Return exactly those lines of the material below that fall between the line holding "Mas em seu idioma, a" and the line holding "de jogos para rodar.", inclusive.

+ + + + + + +

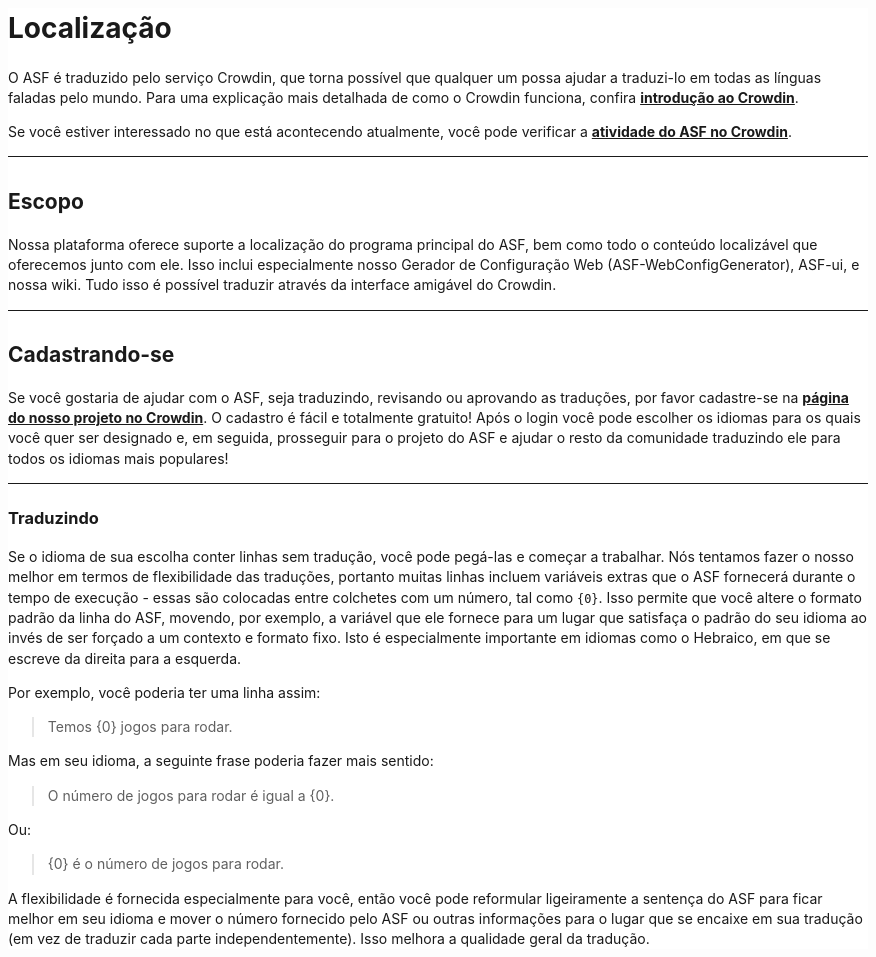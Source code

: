 # Localização

O ASF é traduzido pelo serviço Crowdin, que torna possível que qualquer um possa ajudar a traduzi-lo em todas as línguas faladas pelo mundo. Para uma explicação mais detalhada de como o Crowdin funciona, confira **[introdução ao Crowdin](https://support.crowdin.com/crowdin-intro)**.

Se você estiver interessado no que está acontecendo atualmente, você pode verificar a **[atividade do ASF no Crowdin](https://crowdin.com/project/archisteamfarm/activity_stream)**.

* * *

## Escopo

Nossa plataforma oferece suporte a localização do programa principal do ASF, bem como todo o conteúdo localizável que oferecemos junto com ele. Isso inclui especialmente nosso Gerador de Configuração Web (ASF-WebConfigGenerator), ASF-ui, e nossa wiki. Tudo isso é possível traduzir através da interface amigável do Crowdin.

* * *

## Cadastrando-se

Se você gostaria de ajudar com o ASF, seja traduzindo, revisando ou aprovando as traduções, por favor cadastre-se na **[página do nosso projeto no Crowdin](https://crowdin.com/project/archisteamfarm)**. O cadastro é fácil e totalmente gratuito! Após o login você pode escolher os idiomas para os quais você quer ser designado e, em seguida, prosseguir para o projeto do ASF e ajudar o resto da comunidade traduzindo ele para todos os idiomas mais populares!

* * *

### Traduzindo

Se o idioma de sua escolha conter linhas sem tradução, você pode pegá-las e começar a trabalhar. Nós tentamos fazer o nosso melhor em termos de flexibilidade das traduções, portanto muitas linhas incluem variáveis extras que o ASF fornecerá durante o tempo de execução - essas são colocadas entre colchetes com um número, tal como `{0}`. Isso permite que você altere o formato padrão da linha do ASF, movendo, por exemplo, a variável que ele fornece para um lugar que satisfaça o padrão do seu idioma ao invés de ser forçado a um contexto e formato fixo. Isto é especialmente importante em idiomas como o Hebraico, em que se escreve da direita para a esquerda.

Por exemplo, você poderia ter uma linha assim:

> Temos {0} jogos para rodar.

Mas em seu idioma, a seguinte frase poderia fazer mais sentido:

> O número de jogos para rodar é igual a {0}.

Ou:

> {0} é o número de jogos para rodar.

A flexibilidade é fornecida especialmente para você, então você pode reformular ligeiramente a sentença do ASF para ficar melhor em seu idioma e mover o número fornecido pelo ASF ou outras informações para o lugar que se encaixe em sua tradução (em vez de traduzir cada parte independentemente). Isso melhora a qualidade geral da tradução.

+ + + + + + +

RESULT OF THIS TASK:
Mas em seu idioma, a seguinte frase poderia fazer mais sentido:

> O número de jogos para rodar é igual a {0}.

Ou:

> {0} é o número de jogos para rodar.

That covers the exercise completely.